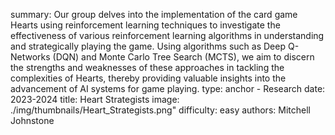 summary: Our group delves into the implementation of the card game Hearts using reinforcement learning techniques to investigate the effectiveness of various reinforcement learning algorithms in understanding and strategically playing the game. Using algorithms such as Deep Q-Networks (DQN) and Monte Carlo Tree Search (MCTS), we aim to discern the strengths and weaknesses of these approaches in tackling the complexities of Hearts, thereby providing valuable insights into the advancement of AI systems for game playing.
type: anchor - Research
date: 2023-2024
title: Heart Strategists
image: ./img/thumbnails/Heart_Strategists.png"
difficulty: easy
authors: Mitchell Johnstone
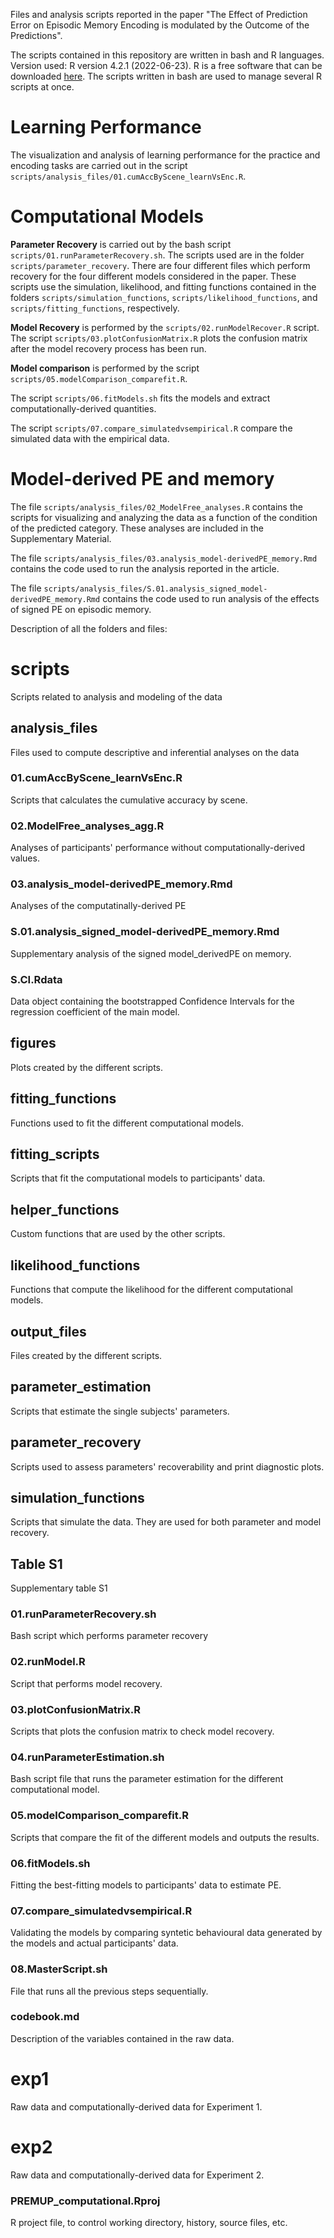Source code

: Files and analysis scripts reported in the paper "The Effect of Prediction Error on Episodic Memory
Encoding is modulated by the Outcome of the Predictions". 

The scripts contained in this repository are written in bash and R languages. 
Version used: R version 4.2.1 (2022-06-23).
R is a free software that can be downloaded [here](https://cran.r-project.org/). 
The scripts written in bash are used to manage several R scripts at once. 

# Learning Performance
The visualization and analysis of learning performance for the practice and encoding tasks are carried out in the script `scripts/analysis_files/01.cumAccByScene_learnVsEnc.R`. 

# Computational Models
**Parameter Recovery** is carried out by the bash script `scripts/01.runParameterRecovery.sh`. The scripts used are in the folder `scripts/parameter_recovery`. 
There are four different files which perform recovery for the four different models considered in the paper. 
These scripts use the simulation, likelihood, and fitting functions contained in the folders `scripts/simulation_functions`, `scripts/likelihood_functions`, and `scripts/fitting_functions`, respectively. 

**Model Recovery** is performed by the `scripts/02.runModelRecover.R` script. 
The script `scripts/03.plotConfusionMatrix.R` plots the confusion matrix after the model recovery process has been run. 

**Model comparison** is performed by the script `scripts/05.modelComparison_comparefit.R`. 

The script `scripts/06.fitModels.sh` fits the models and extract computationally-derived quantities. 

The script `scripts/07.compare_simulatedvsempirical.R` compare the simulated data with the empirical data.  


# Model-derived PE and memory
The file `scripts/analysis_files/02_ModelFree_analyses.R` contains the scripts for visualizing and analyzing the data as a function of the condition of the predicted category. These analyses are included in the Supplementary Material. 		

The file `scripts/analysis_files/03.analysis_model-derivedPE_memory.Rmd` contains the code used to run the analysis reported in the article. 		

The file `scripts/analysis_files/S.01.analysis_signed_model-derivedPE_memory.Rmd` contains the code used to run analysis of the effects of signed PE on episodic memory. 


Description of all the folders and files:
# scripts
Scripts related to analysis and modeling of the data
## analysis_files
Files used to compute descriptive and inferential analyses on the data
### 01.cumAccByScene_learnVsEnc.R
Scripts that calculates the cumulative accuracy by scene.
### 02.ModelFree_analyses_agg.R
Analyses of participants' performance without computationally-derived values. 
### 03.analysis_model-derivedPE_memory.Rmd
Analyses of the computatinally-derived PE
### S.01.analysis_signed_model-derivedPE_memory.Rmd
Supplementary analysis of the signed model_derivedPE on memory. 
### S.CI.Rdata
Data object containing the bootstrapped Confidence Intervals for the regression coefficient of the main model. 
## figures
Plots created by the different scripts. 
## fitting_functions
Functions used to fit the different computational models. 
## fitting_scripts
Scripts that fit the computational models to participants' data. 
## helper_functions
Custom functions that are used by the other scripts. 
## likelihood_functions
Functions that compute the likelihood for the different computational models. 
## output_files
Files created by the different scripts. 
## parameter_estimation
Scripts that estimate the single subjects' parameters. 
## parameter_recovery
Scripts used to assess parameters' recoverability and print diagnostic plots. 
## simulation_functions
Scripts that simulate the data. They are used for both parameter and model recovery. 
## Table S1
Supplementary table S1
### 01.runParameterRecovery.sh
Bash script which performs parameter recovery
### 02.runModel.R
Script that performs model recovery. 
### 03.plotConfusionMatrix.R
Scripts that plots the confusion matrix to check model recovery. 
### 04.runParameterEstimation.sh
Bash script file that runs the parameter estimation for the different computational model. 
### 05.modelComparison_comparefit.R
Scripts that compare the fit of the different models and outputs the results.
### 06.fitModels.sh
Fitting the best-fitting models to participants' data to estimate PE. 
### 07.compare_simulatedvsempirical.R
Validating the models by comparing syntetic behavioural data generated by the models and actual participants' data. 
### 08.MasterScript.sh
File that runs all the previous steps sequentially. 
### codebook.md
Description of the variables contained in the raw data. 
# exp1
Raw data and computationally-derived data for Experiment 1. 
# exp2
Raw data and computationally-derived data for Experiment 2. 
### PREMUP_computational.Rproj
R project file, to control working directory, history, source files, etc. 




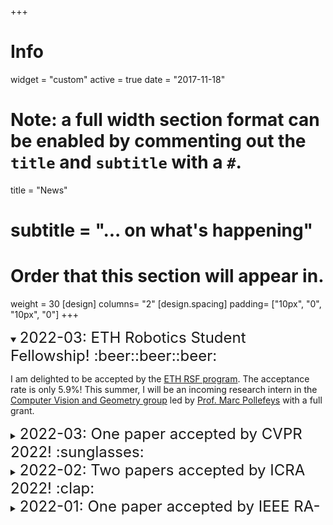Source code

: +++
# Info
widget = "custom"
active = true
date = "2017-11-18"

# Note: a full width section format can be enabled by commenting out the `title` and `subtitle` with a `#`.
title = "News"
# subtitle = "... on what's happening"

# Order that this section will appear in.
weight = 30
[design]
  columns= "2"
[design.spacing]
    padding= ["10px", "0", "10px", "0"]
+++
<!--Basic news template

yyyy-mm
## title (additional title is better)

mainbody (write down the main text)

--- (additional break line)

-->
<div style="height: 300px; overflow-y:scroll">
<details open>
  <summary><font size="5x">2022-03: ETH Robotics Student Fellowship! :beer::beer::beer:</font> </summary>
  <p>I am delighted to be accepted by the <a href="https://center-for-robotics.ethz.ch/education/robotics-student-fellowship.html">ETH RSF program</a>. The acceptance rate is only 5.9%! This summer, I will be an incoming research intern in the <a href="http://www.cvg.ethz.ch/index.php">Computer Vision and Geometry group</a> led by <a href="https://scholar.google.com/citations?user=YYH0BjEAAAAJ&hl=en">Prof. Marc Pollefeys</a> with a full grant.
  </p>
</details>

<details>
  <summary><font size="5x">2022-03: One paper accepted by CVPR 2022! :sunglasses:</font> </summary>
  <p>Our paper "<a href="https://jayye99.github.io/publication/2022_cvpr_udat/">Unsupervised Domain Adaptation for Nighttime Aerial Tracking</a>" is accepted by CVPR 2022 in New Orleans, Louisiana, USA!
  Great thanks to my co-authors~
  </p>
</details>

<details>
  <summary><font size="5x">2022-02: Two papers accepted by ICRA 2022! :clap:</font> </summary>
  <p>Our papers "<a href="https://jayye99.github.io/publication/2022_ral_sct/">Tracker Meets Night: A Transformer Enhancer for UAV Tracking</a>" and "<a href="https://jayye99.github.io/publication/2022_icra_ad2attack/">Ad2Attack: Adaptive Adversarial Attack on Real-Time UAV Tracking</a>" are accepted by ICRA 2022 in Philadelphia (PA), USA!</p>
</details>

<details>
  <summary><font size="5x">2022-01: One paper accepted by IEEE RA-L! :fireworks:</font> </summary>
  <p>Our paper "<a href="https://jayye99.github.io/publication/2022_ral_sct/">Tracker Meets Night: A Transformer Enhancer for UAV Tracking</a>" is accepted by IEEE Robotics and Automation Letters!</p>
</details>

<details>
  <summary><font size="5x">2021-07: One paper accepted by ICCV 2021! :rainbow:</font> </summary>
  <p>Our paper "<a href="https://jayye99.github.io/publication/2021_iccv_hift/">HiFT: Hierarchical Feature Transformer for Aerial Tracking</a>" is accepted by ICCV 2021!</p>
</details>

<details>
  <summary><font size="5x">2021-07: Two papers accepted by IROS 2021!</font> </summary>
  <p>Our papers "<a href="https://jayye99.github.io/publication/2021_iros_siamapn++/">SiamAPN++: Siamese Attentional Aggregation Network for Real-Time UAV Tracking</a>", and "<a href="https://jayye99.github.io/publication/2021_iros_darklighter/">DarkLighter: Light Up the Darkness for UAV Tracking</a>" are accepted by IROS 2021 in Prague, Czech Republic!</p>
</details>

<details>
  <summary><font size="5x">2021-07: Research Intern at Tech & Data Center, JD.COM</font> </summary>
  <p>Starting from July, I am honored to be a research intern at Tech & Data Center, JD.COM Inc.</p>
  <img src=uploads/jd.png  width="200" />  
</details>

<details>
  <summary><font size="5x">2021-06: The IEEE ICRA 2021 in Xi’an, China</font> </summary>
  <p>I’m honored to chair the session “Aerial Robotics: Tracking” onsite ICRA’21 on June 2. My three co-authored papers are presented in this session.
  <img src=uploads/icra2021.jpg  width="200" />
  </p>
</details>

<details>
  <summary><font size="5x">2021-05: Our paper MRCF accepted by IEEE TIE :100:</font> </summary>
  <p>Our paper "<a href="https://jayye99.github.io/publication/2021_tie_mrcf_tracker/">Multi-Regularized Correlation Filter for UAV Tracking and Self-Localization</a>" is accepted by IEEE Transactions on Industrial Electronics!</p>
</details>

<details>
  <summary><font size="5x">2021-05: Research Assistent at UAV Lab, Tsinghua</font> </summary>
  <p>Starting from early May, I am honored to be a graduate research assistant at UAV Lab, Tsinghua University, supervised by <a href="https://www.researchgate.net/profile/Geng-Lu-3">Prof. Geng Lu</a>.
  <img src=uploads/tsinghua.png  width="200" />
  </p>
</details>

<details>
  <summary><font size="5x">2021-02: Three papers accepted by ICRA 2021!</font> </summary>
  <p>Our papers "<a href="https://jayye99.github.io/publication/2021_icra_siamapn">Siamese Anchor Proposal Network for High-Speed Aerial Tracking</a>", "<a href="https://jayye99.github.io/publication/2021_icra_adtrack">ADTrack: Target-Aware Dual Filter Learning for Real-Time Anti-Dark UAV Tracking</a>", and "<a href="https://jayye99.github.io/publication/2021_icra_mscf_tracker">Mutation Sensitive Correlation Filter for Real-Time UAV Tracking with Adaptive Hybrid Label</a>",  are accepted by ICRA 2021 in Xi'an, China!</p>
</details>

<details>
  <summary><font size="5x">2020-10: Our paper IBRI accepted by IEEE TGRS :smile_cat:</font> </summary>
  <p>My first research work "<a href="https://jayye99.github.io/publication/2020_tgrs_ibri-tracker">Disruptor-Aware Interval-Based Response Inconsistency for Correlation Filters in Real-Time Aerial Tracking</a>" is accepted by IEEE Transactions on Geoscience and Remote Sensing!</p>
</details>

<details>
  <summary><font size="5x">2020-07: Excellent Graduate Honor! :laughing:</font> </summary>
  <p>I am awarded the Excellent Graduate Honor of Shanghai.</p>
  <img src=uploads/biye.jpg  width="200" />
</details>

○ ○ ○ ○

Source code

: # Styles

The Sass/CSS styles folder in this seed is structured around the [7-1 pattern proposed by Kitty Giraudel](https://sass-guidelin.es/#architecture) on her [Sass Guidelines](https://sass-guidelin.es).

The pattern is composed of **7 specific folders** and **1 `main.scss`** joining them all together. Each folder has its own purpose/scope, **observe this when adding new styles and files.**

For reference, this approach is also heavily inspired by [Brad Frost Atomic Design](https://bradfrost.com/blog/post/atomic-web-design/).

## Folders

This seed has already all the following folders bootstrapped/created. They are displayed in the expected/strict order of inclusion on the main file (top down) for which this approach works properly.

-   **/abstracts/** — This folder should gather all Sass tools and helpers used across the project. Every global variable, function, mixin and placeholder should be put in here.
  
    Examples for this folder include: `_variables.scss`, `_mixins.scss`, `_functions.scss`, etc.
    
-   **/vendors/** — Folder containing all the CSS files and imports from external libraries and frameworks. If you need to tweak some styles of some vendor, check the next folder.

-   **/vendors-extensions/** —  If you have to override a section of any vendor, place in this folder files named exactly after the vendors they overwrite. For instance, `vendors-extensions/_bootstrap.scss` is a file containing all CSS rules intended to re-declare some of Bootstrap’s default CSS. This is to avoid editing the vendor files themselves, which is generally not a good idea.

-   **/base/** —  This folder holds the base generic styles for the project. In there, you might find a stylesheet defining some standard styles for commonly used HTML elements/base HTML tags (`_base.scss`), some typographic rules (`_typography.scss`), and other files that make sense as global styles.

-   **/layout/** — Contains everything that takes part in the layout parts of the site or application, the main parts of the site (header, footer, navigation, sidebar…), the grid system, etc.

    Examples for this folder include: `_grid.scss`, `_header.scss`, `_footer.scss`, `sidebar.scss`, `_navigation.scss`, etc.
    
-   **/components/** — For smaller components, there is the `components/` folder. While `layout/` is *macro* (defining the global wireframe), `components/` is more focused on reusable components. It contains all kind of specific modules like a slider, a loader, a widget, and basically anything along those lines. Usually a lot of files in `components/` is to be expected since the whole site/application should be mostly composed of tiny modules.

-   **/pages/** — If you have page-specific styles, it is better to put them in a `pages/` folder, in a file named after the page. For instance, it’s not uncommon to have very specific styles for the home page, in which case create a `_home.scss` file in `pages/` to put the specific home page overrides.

○ ○ ○ ○

▶ EXERCISE GOAL
Produce a word-for-word copy of everything above from the line holding "Recovery** is carried" down to the line holding "# Model-derived PE and memory", with both of those lines kept.

▶ OUTPUT
**Parameter Recovery** is carried out by the bash script `scripts/01.runParameterRecovery.sh`. The scripts used are in the folder `scripts/parameter_recovery`. 
There are four different files which perform recovery for the four different models considered in the paper. 
These scripts use the simulation, likelihood, and fitting functions contained in the folders `scripts/simulation_functions`, `scripts/likelihood_functions`, and `scripts/fitting_functions`, respectively. 

**Model Recovery** is performed by the `scripts/02.runModelRecover.R` script. 
The script `scripts/03.plotConfusionMatrix.R` plots the confusion matrix after the model recovery process has been run. 

**Model comparison** is performed by the script `scripts/05.modelComparison_comparefit.R`. 

The script `scripts/06.fitModels.sh` fits the models and extract computationally-derived quantities. 

The script `scripts/07.compare_simulatedvsempirical.R` compare the simulated data with the empirical data.  


# Model-derived PE and memory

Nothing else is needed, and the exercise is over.